The word ‘camp’ can be flung around. And if anyone asks you what it means, just say “it is not something you know, it is something you vibe with,” and strut away. Because words, queerness has taught us, mean and matter only so much; what Derrida said about meaning escaping language. It is the conviction, the slanted wink with which they are uttered which matters. It is desire. Things aren’t queer. They feel queer. Hence, Gangubai Kathiawadi.
It is in this context that I want to foreground what Professor Menon said, with respect to Badhaai Do: “I suspect that all these films want to do is expand the ambit of the heterosexual, rather than outline a sphere of the queer.”

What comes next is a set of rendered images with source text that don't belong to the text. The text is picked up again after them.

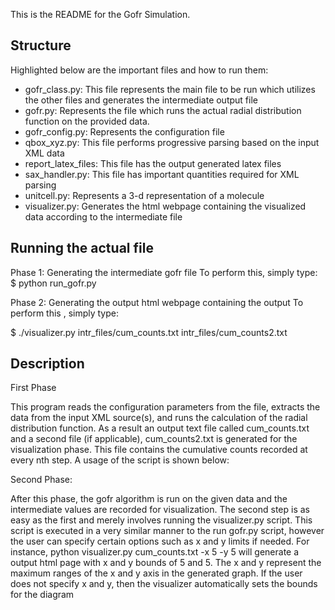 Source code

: This is the README for the Gofr Simulation. 

## Structure

Highlighted below are the important files and how to run them:

* gofr_class.py: This file represents the main file to be run which utilizes the other files and generates the intermediate
output file 
* gofr.py: Represents the file which runs the actual radial distribution function on the provided data.
* gofr_config.py: Represents the configuration file
* qbox_xyz.py: This file performs progressive parsing based on the input XML data
* report_latex_files: This file has the output generated latex files
* sax_handler.py: This file has important quantities required for XML parsing
* unitcell.py: Represents a 3-d representation of a molecule
* visualizer.py: Generates the html webpage containing the visualized data according to the intermediate file

## Running the actual file

Phase 1: Generating the intermediate gofr file
To perform this, simply type:
$ python run_gofr.py

Phase 2: Generating the output html webpage containing the output
To perform this , simply type:

$ ./visualizer.py intr_files/cum_counts.txt intr_files/cum_counts2.txt


## Description
First Phase

This program reads the configuration parameters from the file, extracts the data from the input XML source(s), and runs the calculation of the radial distribution function. As a result an output text file called cum_counts.txt and a second file (if applicable), cum_counts2.txt is generated for the visualization phase. This file contains the cumulative counts recorded at every nth step. A usage of the script is shown below:

Second Phase:

After this phase, the gofr algorithm is run on the given data and the intermediate values are recorded for visualization. The second step is as easy as the first and merely involves
running the visualizer.py script. This script is executed in a very similar manner to the run gofr.py script, however the user can specify certain options such as x and y limits if needed. For instance, python visualizer.py cum_counts.txt -x 5 -y 5 will generate a output html page with x and y bounds of 5 and 5. The x and y represent the maximum ranges of the x and y axis in the generated graph. If the user does not specify x and y, then the visualizer automatically sets the bounds for the diagram


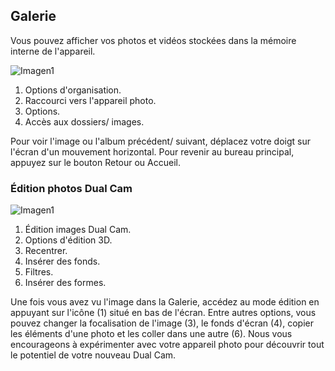 ## Galerie

Vous pouvez afficher vos photos et vidéos stockées dans la mémoire interne de l'appareil.

![Imagen1](http://static.energysistem.com/images/manuals/42436/58dd24b7aaef9.jpg) 

1. Options d'organisation.
2. Raccourci vers l'appareil photo.
3. Options.
4. Accès aux dossiers/ images.


Pour voir l'image ou l'album précédent/ suivant, déplacez votre doigt sur l'écran d'un mouvement horizontal.
Pour revenir au bureau principal, appuyez sur le bouton Retour ou Accueil.


### Édition photos Dual Cam

![Imagen1](http://static.energysistem.com/images/manuals/42436/58dd24c009811.jpg)

1. Édition images Dual Cam.
2. Options d'édition 3D.
3. Recentrer.
4. Insérer des fonds.
5. Filtres.
6. Insérer des formes.

Une fois vous avez vu l'image dans la Galerie, accédez au mode édition en appuyant sur l'icône (1) situé en bas de l'écran. Entre autres options, vous pouvez changer la focalisation de l'image (3), le fonds d'écran (4), copier les éléments d'une photo et les coller dans une autre (6). Nous vous encourageons à expérimenter avec votre appareil photo pour découvrir tout le potentiel de votre nouveau Dual Cam.
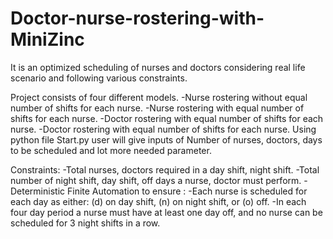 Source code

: # Doctor-nurse-rostering-with-MiniZinc

It is an optimized scheduling of nurses and doctors considering real life scenario and
following various constraints. 

Project consists of four different models.
	-Nurse rostering without equal number of shifts for each nurse.
	-Nurse rostering with equal number of shifts for each nurse.
	-Doctor rostering with equal number of shifts for each nurse.
	-Doctor rostering with equal number of shifts for each nurse.
Using python file Start.py user will give inputs of Number of nurses, 
doctors, days to be scheduled and lot more needed parameter.

Constraints:
	-Total nurses, doctors required in a day shift, night shift.
	-Total number of night shift, day shift, off days a nurse, doctor must perform.
	-Deterministic Finite Automation to ensure :
		-Each nurse is scheduled for each day as either: (d) on day shift, 
		(n) on night shift, or (o) off. 
		-In each four day period a nurse must have at least one day off, 
		and no nurse can be scheduled for 3 night shifts in a row.
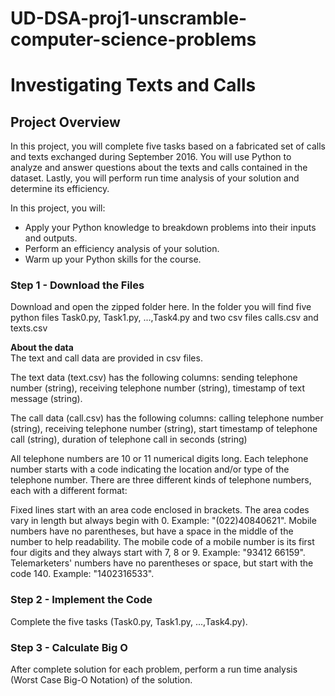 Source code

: # UD-DSA-proj1-unscramble-computer-science-problems
# Investigating Texts and Calls

## Project Overview  
In this project, you will complete five tasks based on a fabricated set of calls and texts exchanged during September 2016. You will use Python to analyze and answer questions about the texts and calls contained in the dataset. Lastly, you will perform run time analysis of your solution and determine its efficiency.  

In this project, you will:  
- Apply your Python knowledge to breakdown problems into their inputs and outputs.
- Perform an efficiency analysis of your solution.
- Warm up your Python skills for the course.

### Step 1 - Download the Files  
Download and open the zipped folder here. In the folder you will find five python files Task0.py, Task1.py, ...,Task4.py and two csv files calls.csv and texts.csv  

**About the data**  
The text and call data are provided in csv files.  

The text data (text.csv) has the following columns: sending telephone number (string), receiving telephone number (string), timestamp of text message (string).  

The call data (call.csv) has the following columns: calling telephone number (string), receiving telephone number (string), start timestamp of telephone call (string), 
duration of telephone call in seconds (string)  

All telephone numbers are 10 or 11 numerical digits long. Each telephone number starts with a code indicating the location and/or type of the telephone number. 
There are three different kinds of telephone numbers, each with a different format:

Fixed lines start with an area code enclosed in brackets. The area codes vary in length but always begin with 0. Example: "(022)40840621".
Mobile numbers have no parentheses, but have a space in the middle of the number to help readability. The mobile code of a mobile number is its first four digits and they always start with 7, 8 or 9. Example: "93412 66159".
Telemarketers' numbers have no parentheses or space, but start with the code 140. Example: "1402316533".

### Step 2 - Implement the Code
Complete the five tasks (Task0.py, Task1.py, ...,Task4.py). 

### Step 3 - Calculate Big O
After complete solution for each problem, perform a run time analysis (Worst Case Big-O Notation) of the solution. 

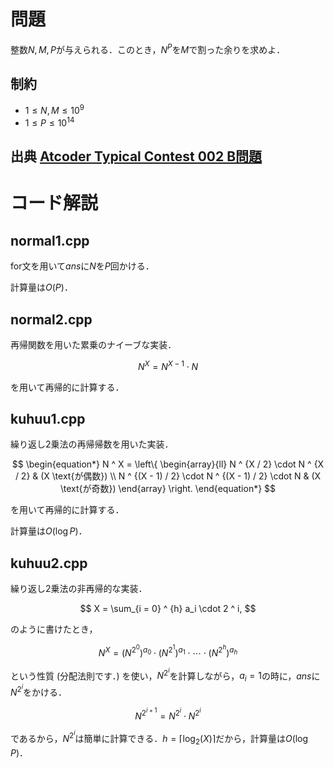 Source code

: # 問題
整数$N, M, P$が与えられる．このとき，$N ^ P$を$M$で割った余りを求めよ．

## 制約
- $1 \le N, M \le 10^9$
- $1 \le P \le 10^{14}$

## 出典 [Atcoder Typical Contest 002 B問題](https://atcoder.jp/contests/atc002/tasks/atc002_b)

# コード解説
## normal1.cpp
for文を用いて$ans$に$N$を$P$回かける．

計算量は$O(P)$．

## normal2.cpp
再帰関数を用いた累乗のナイーブな実装．

$$ N ^ X = N ^ {X - 1} \cdot N $$

を用いて再帰的に計算する．

## kuhuu1.cpp
繰り返し$2$乗法の再帰帰数を用いた実装．

$$
\begin{equation*}
  N ^ X = \left\{
    \begin{array}{ll}
      N ^ {X / 2} \cdot N ^ {X / 2} & (X \text{が偶数}) \\
      N ^ {(X - 1) / 2} \cdot N ^ {(X - 1) / 2} \cdot N & (X \text{が奇数})
    \end{array}
  \right.
\end{equation*}
$$

を用いて再帰的に計算する．

計算量は$O(\log P)$．

## kuhuu2.cpp
繰り返し$2$乗法の非再帰的な実装．

$$ X = \sum_{i = 0} ^ {h} a_i \cdot 2 ^ i, $$

のように書けたとき，

$$ N ^ X = \left(N ^ {2 ^ 0}\right) ^ {a_0} \cdot \left(N ^ {2 ^ 1}\right) ^ {a_1} \cdot \cdots \cdot \left(N ^ {2 ^ h}\right) ^ {a_h} $$

という性質 (分配法則です．) を使い，$N ^ {2 ^ i}$を計算しながら，$a_i = 1$の時に，$ans$に$N ^ {2 ^ i}$をかける．

$$ N ^ {2 ^ {i + 1}} = N ^ {2 ^ {i}} \cdot N ^ {2 ^ {i}} $$

であるから，$N ^ {2 ^ i}$は簡単に計算できる．$h = \lceil \log_2(X) \rceil$だから，計算量は$O(\log P)$．

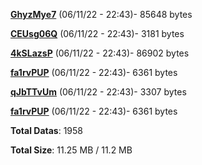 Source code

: [**GhyzMye7**](/data/GhyzMye7.txt) (06/11/22 - 22:43)- 85648 bytes

[**CEUsg06Q**](/data/CEUsg06Q.txt) (06/11/22 - 22:43)- 3181 bytes

[**4kSLazsP**](/data/4kSLazsP.txt) (06/11/22 - 22:43)- 86902 bytes

[**fa1rvPUP**](/data/fa1rvPUP.txt) (06/11/22 - 22:43)- 6361 bytes

[**qJbTTvUm**](/data/qJbTTvUm.txt) (06/11/22 - 22:43)- 3307 bytes

[**fa1rvPUP**](/data/fa1rvPUP.txt) (06/11/22 - 22:43)- 6361 bytes

**Total Datas**: 1958

**Total Size**: 11.25 MB / 11.2 MB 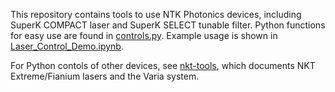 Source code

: This repository contains tools to use NTK Photonics devices, including SuperK COMPACT laser and SuperK SELECT tunable filter. Python functions for easy use are found in [controls.py](controls.py). Example usage is shown in [Laser_Control_Demo.ipynb](Laser_Control_Demo.ipynb). 

For Python contols of other devices, see [nkt-tools](https://pypi.org/project/nkt-tools/), which documents NKT Extreme/Fianium lasers and the Varia system.
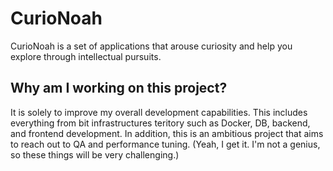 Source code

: # CurioNoah
CurioNoah is a set of applications that arouse curiosity and help you explore through intellectual pursuits.


## Why am I working on this project?

It is solely to improve my overall development capabilities.
This includes everything from bit infrastructures teritory such as Docker, DB, backend, and frontend development.
In addition, this is an ambitious project that aims to reach out to QA and performance tuning. (Yeah, I get it. I'm not a genius, so these things will be very challenging.)

<br>
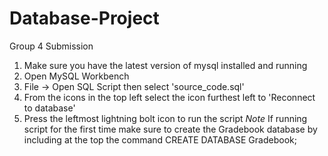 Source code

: # Database-Project
Group 4 Submission

1. Make sure you have the latest version of mysql installed and running
2. Open MySQL Workbench
3. File -> Open SQL Script then select 'source_code.sql'
4. From the icons in the top left select the icon furthest left to 'Reconnect to database'
5. Press the leftmost lightning bolt icon to run the script
   *Note* If running script for the first time make sure to create the Gradebook database
  by including at the top the command CREATE DATABASE Gradebook;
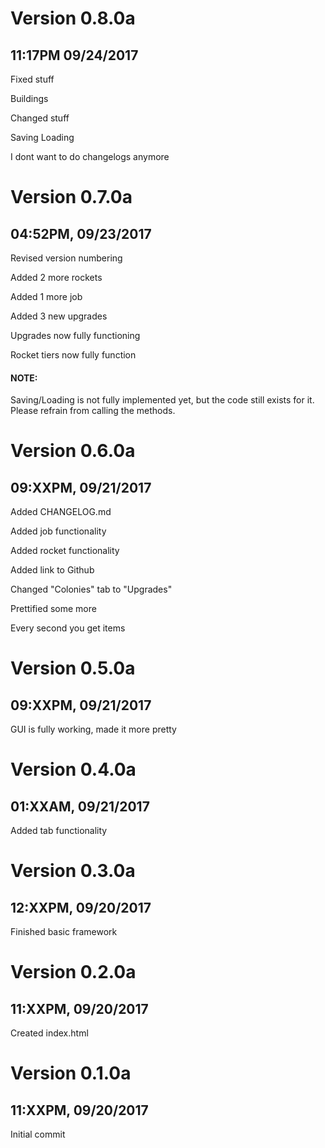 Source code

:# Version 0.8.0a
## 11:17PM 09/24/2017
Fixed stuff

Buildings

Changed stuff

Saving Loading

I dont want to do changelogs anymore

# Version 0.7.0a
## 04:52PM, 09/23/2017
Revised version numbering

Added 2 more rockets

Added 1 more job

Added 3 new upgrades

Upgrades now fully functioning

Rocket tiers now fully function

#### NOTE:
Saving/Loading is not fully implemented yet, but the code still exists for it.
Please refrain from calling the methods.


# Version 0.6.0a
## 09:XXPM, 09/21/2017
Added CHANGELOG.md

Added job functionality

Added rocket functionality

Added link to Github

Changed "Colonies" tab to "Upgrades"

Prettified some more

Every second you get items


# Version 0.5.0a
## 09:XXPM, 09/21/2017
GUI is fully working, made it more pretty


# Version 0.4.0a
## 01:XXAM, 09/21/2017
Added tab functionality


# Version 0.3.0a
## 12:XXPM, 09/20/2017
Finished basic framework


# Version 0.2.0a
## 11:XXPM, 09/20/2017
Created index.html


# Version 0.1.0a
## 11:XXPM, 09/20/2017
Initial commit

The sphere of the queer is one of constant agitation — to keep pressing up against the picket line, questioning the structures within which we have found comfort, all the while foregrounding desire. For example, there was this radical idea of queerness challenging the three Ms — Marriage, Military, Markets — but that the contemporary, neoliberal idea of queerness has become a fight to be allowed into and participate in precisely these very Ms, through laws allowing for marriage, inclusion in the military, and stringent punishments for workplace discrimination. The queer movie, like the queer movement, is moving into the mainstream, throbbing for its acceptance, for its capital — both fiscal and cultural — moving towards a world where the distinction between queerness and non-queerness will cease to exist. The fight, then, for queerness, today is not just one of dignity, but of distinguishing identity, too.